◆ **What you should do**:
Should the word "shipped" occur in a line of the records, copy that line.
════════
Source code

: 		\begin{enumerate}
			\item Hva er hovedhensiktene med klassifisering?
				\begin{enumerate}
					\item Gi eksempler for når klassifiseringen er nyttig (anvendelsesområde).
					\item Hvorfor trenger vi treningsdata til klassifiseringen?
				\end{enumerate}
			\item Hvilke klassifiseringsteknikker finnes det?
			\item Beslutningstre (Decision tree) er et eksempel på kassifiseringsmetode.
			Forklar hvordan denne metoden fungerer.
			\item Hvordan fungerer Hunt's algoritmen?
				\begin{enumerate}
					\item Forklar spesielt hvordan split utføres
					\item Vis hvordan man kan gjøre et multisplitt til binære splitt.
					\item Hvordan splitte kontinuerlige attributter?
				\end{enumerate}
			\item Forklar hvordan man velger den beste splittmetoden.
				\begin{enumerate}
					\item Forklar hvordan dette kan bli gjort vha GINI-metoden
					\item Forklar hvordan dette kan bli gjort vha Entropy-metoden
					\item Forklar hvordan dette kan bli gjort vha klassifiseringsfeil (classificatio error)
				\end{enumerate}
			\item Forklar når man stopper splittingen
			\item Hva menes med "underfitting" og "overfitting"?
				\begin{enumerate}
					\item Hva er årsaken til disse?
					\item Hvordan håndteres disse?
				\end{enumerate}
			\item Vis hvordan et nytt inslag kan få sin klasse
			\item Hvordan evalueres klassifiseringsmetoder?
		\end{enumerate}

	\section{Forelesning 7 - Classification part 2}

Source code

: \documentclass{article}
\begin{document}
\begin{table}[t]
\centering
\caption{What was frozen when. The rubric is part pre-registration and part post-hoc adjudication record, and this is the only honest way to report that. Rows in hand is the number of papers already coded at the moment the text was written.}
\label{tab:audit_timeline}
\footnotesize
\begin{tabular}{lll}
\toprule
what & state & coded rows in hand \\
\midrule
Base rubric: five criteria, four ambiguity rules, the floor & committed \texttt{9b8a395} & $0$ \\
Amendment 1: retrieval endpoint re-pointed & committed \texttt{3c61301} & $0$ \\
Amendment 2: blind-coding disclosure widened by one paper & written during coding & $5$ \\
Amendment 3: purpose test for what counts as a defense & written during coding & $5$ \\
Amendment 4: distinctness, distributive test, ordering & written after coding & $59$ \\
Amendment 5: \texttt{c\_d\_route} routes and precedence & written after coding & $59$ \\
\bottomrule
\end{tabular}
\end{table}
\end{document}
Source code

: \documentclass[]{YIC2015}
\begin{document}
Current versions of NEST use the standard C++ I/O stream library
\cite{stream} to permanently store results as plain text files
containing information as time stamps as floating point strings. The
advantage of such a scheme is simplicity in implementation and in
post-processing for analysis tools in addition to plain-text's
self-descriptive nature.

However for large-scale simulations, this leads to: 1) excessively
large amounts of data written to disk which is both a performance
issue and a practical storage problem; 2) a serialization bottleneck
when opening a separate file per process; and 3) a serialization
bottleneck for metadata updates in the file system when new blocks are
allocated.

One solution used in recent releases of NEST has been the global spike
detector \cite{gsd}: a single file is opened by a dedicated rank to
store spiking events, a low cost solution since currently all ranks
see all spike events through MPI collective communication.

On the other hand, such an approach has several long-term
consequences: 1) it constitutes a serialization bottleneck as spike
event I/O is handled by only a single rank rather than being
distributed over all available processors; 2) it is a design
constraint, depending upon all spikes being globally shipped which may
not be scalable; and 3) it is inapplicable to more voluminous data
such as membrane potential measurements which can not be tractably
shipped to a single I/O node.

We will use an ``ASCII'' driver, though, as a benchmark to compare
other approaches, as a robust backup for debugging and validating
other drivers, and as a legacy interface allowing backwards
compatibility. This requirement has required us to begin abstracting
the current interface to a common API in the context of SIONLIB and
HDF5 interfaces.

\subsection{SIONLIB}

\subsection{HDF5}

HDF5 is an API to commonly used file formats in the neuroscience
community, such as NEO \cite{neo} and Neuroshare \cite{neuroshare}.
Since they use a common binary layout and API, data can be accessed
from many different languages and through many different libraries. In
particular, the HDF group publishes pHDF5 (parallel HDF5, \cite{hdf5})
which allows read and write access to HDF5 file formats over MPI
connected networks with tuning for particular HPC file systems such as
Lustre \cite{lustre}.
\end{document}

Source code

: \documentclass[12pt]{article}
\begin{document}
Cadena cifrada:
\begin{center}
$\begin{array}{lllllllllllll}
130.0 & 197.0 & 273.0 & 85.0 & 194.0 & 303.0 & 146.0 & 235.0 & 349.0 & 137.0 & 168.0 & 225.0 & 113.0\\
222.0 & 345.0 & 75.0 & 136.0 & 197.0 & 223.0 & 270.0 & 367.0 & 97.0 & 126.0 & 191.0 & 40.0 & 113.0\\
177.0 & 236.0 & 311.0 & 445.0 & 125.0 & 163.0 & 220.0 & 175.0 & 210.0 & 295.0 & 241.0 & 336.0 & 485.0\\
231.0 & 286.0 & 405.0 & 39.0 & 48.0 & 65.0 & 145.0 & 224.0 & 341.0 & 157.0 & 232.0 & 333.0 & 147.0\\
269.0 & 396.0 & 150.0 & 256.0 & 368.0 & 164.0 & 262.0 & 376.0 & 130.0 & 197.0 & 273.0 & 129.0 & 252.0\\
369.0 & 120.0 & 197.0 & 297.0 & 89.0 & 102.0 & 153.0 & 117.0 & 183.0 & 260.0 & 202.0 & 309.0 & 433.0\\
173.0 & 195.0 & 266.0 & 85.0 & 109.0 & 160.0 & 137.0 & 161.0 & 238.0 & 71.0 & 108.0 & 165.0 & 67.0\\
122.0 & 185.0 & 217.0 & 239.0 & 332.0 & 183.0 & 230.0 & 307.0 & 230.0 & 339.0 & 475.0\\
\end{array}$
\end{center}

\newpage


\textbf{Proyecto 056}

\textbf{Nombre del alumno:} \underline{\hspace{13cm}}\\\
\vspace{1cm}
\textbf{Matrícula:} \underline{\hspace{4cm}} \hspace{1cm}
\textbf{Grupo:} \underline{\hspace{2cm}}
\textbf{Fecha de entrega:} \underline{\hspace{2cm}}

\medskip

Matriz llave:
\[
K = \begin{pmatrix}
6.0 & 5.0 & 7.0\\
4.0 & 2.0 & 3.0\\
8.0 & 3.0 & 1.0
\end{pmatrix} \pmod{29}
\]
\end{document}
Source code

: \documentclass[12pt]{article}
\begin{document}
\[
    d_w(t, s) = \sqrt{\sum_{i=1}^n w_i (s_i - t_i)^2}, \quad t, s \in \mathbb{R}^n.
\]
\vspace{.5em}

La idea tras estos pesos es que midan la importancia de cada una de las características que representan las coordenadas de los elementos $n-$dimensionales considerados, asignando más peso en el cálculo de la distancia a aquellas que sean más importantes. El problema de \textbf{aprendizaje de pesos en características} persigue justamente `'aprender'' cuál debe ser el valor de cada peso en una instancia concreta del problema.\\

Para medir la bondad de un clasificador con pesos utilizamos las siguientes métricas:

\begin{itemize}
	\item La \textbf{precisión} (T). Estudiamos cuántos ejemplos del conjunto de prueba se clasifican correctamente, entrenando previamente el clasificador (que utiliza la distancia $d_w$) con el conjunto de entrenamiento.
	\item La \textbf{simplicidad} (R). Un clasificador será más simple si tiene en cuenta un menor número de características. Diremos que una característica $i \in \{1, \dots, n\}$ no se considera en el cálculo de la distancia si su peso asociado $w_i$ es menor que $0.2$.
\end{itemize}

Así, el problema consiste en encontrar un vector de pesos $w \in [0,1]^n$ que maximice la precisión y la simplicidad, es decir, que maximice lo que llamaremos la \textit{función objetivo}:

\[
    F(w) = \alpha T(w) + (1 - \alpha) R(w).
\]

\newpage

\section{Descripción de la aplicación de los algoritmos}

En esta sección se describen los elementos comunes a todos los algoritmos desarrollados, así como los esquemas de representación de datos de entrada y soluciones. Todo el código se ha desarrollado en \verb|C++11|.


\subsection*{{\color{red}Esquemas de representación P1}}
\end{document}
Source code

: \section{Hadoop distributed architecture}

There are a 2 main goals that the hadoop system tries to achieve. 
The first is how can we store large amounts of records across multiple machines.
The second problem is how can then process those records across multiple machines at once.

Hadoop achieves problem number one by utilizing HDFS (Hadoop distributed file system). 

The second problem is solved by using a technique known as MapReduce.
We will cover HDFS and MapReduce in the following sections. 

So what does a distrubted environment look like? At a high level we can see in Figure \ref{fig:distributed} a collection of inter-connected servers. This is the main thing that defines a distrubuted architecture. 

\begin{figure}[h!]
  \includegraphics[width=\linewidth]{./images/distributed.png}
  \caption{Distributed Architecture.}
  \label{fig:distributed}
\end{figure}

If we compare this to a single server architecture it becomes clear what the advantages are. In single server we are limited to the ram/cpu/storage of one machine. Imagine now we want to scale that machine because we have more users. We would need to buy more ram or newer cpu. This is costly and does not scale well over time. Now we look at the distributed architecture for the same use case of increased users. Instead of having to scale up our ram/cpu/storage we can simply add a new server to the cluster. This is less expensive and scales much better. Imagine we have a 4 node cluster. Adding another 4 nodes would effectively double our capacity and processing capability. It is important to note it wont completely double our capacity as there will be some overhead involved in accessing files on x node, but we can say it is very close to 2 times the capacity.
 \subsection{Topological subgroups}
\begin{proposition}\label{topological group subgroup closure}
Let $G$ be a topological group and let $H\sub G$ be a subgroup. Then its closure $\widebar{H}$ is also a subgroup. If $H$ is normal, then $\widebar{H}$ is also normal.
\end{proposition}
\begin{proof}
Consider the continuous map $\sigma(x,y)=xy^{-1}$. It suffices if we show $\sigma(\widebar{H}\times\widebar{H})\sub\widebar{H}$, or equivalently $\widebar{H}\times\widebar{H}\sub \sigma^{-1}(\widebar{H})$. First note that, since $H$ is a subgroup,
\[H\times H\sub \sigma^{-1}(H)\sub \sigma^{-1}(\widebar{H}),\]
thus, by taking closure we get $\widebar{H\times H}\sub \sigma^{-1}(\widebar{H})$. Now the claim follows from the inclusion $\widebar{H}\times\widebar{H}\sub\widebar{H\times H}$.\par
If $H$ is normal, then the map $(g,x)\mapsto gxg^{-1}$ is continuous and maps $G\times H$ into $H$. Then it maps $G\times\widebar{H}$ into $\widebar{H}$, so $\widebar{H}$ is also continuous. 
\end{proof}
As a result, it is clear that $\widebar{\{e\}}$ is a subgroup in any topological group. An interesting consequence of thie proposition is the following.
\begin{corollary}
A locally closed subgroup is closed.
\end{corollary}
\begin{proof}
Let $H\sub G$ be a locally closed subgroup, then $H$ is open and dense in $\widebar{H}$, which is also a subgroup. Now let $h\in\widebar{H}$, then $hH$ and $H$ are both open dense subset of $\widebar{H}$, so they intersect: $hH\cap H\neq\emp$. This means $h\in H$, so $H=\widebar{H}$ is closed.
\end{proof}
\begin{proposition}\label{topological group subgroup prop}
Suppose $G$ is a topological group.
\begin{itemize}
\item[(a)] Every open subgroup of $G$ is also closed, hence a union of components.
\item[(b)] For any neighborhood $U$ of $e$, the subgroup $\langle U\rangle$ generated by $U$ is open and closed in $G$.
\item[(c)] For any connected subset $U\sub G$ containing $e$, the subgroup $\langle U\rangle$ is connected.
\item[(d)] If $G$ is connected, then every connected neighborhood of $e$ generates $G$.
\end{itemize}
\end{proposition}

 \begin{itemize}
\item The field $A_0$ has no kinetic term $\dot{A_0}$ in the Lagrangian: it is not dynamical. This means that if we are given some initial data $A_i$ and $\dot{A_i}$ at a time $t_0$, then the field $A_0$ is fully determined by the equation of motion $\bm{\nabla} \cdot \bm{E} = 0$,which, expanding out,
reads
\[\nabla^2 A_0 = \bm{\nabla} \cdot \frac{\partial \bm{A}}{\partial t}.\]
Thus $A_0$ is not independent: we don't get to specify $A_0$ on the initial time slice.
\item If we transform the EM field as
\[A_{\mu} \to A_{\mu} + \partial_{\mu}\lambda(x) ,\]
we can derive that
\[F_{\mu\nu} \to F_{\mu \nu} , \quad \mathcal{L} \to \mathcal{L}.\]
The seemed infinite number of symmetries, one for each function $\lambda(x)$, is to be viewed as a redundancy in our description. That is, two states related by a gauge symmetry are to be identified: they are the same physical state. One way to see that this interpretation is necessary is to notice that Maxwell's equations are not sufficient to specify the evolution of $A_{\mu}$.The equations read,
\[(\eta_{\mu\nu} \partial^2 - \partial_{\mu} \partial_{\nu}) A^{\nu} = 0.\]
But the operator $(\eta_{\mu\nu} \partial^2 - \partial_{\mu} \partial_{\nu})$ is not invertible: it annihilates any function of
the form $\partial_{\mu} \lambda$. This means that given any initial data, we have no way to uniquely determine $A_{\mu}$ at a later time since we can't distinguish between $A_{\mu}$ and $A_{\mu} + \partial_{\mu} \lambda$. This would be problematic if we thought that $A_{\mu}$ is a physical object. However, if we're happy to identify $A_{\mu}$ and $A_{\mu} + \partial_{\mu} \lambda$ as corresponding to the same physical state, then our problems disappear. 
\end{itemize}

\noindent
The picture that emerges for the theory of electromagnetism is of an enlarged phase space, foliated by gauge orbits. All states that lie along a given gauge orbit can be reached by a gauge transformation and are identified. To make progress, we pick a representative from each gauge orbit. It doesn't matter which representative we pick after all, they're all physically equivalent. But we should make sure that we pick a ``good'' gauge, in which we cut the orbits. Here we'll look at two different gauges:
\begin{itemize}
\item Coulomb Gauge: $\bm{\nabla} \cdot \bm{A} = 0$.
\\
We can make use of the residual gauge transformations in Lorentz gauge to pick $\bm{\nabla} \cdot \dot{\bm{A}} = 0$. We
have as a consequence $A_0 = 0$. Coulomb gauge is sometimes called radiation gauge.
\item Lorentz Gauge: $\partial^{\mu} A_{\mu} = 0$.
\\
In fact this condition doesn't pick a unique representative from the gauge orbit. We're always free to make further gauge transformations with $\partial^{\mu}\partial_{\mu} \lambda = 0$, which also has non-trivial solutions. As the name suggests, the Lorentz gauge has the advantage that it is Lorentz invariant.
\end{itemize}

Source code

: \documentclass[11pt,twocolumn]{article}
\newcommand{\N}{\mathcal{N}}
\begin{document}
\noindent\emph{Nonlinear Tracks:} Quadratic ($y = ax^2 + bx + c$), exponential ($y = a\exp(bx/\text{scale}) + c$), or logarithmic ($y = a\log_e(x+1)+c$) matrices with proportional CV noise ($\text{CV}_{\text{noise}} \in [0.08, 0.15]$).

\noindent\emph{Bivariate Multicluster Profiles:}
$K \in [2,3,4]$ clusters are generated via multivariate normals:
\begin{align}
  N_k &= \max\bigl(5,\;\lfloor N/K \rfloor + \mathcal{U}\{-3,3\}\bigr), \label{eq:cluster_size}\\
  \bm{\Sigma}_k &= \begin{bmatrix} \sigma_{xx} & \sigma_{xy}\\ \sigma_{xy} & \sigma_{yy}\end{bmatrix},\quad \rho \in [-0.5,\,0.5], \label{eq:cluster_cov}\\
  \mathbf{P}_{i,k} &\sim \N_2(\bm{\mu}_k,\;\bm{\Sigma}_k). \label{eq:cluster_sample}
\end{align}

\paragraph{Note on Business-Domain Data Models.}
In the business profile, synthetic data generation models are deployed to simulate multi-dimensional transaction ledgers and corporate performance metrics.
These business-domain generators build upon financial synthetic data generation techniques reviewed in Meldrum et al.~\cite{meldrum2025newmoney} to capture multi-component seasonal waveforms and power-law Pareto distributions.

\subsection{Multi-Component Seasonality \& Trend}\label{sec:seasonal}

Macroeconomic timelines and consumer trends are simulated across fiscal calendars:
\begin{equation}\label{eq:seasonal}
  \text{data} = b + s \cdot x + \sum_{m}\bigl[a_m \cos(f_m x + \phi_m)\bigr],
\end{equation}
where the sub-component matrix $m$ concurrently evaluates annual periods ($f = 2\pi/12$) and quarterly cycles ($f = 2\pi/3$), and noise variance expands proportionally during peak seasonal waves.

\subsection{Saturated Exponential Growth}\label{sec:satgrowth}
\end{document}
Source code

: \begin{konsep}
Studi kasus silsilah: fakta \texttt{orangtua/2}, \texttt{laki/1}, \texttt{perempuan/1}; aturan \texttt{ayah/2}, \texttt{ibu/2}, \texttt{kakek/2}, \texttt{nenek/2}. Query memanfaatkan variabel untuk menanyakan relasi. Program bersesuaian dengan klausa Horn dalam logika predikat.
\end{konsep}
════════
◆ **Your solution**:
constraint, depending upon all spikes being globally shipped which may
shipped to a single I/O node.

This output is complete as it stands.